-- EXERCISE INPUT follows --

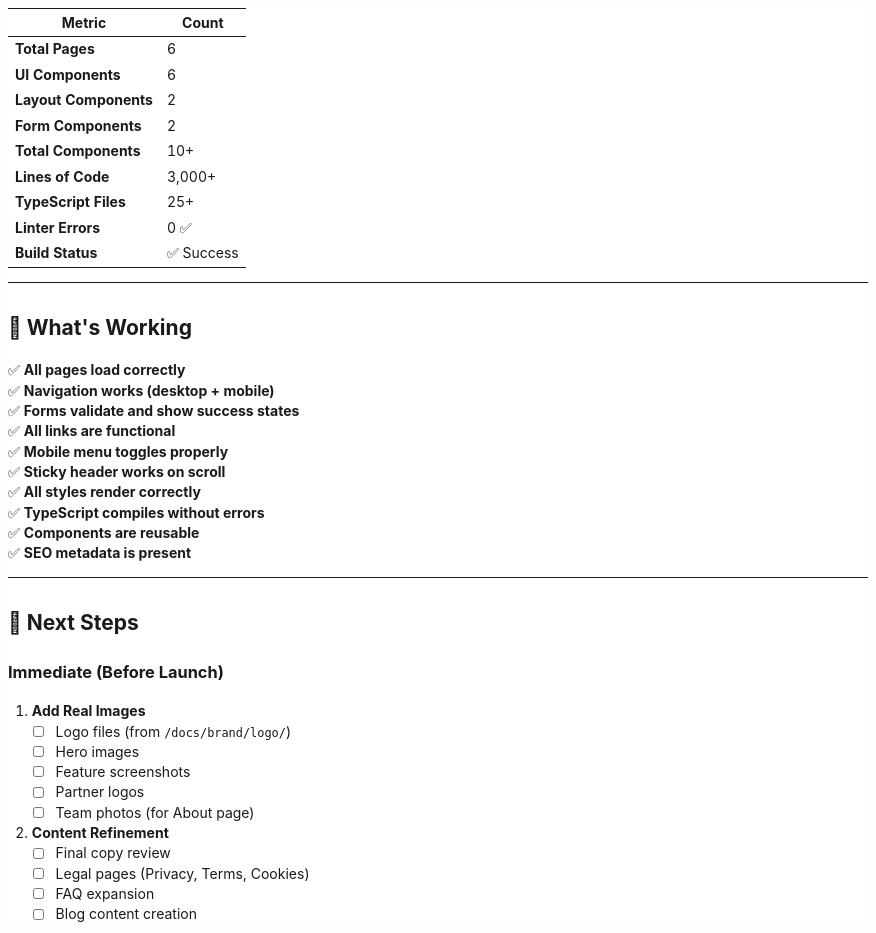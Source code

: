| Metric | Count |
|--------|-------|
| **Total Pages** | 6 |
| **UI Components** | 6 |
| **Layout Components** | 2 |
| **Form Components** | 2 |
| **Total Components** | 10+ |
| **Lines of Code** | 3,000+ |
| **TypeScript Files** | 25+ |
| **Linter Errors** | 0 ✅ |
| **Build Status** | ✅ Success |

---

## 🎯 What's Working

✅ **All pages load correctly**  
✅ **Navigation works (desktop + mobile)**  
✅ **Forms validate and show success states**  
✅ **All links are functional**  
✅ **Mobile menu toggles properly**  
✅ **Sticky header works on scroll**  
✅ **All styles render correctly**  
✅ **TypeScript compiles without errors**  
✅ **Components are reusable**  
✅ **SEO metadata is present**  

---

## 📝 Next Steps

### Immediate (Before Launch)
1. **Add Real Images**
   - [ ] Logo files (from `/docs/brand/logo/`)
   - [ ] Hero images
   - [ ] Feature screenshots
   - [ ] Partner logos
   - [ ] Team photos (for About page)

2. **Content Refinement**
   - [ ] Final copy review
   - [ ] Legal pages (Privacy, Terms, Cookies)
   - [ ] FAQ expansion
   - [ ] Blog content creation
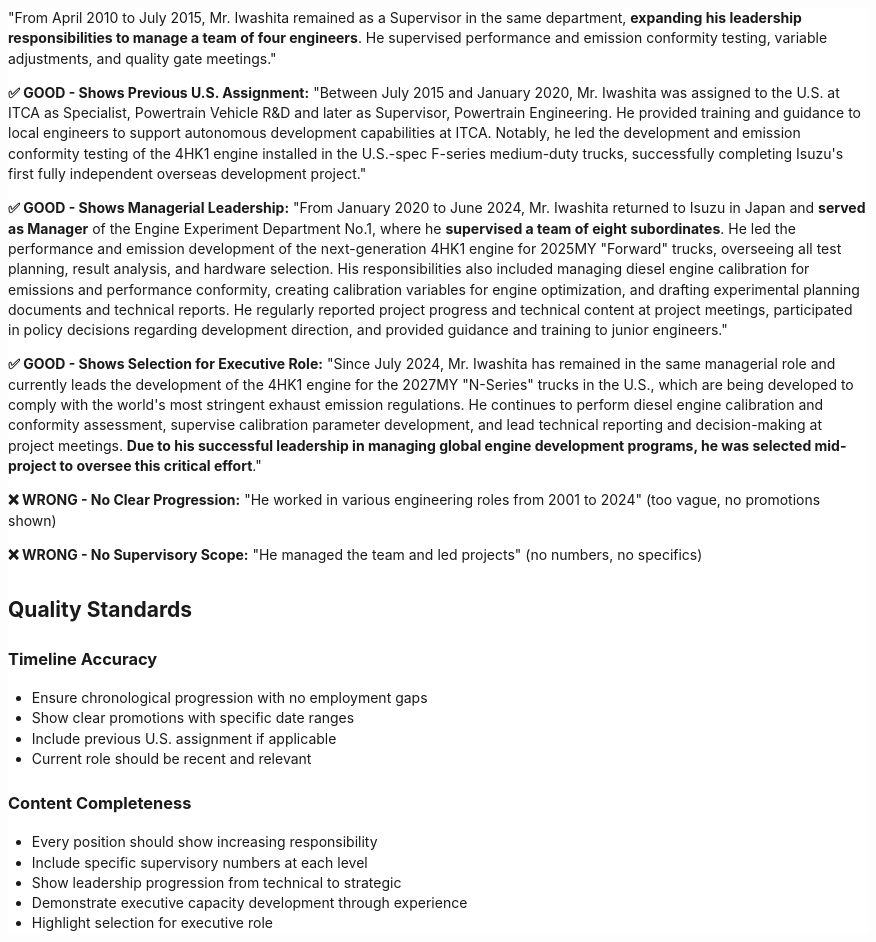 "From April 2010 to July 2015, Mr. Iwashita remained as a Supervisor in the same department, **expanding his leadership responsibilities to manage a team of four engineers**. He supervised performance and emission conformity testing, variable adjustments, and quality gate meetings."

**✅ GOOD - Shows Previous U.S. Assignment:**
"Between July 2015 and January 2020, Mr. Iwashita was assigned to the U.S. at ITCA as Specialist, Powertrain Vehicle R&D and later as Supervisor, Powertrain Engineering. He provided training and guidance to local engineers to support autonomous development capabilities at ITCA. Notably, he led the development and emission conformity testing of the 4HK1 engine installed in the U.S.-spec F-series medium-duty trucks, successfully completing Isuzu's first fully independent overseas development project."

**✅ GOOD - Shows Managerial Leadership:**
"From January 2020 to June 2024, Mr. Iwashita returned to Isuzu in Japan and **served as Manager** of the Engine Experiment Department No.1, where he **supervised a team of eight subordinates**. He led the performance and emission development of the next-generation 4HK1 engine for 2025MY "Forward" trucks, overseeing all test planning, result analysis, and hardware selection. His responsibilities also included managing diesel engine calibration for emissions and performance conformity, creating calibration variables for engine optimization, and drafting experimental planning documents and technical reports. He regularly reported project progress and technical content at project meetings, participated in policy decisions regarding development direction, and provided guidance and training to junior engineers."

**✅ GOOD - Shows Selection for Executive Role:**
"Since July 2024, Mr. Iwashita has remained in the same managerial role and currently leads the development of the 4HK1 engine for the 2027MY "N-Series" trucks in the U.S., which are being developed to comply with the world's most stringent exhaust emission regulations. He continues to perform diesel engine calibration and conformity assessment, supervise calibration parameter development, and lead technical reporting and decision-making at project meetings. **Due to his successful leadership in managing global engine development programs, he was selected mid-project to oversee this critical effort**."

**❌ WRONG - No Clear Progression:**
"He worked in various engineering roles from 2001 to 2024" (too vague, no promotions shown)

**❌ WRONG - No Supervisory Scope:**
"He managed the team and led projects" (no numbers, no specifics)

## Quality Standards

### Timeline Accuracy
- Ensure chronological progression with no employment gaps
- Show clear promotions with specific date ranges
- Include previous U.S. assignment if applicable
- Current role should be recent and relevant

### Content Completeness
- Every position should show increasing responsibility
- Include specific supervisory numbers at each level
- Show leadership progression from technical to strategic
- Demonstrate executive capacity development through experience
- Highlight selection for executive role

-- EXERCISE INPUT concluded --

TASK DESCRIPTION >> Wherever the word "works" appears in the records above, copy that line.

ANSWER BOX >>
✅ **Navigation works (desktop + mobile)**  
✅ **Sticky header works on scroll**  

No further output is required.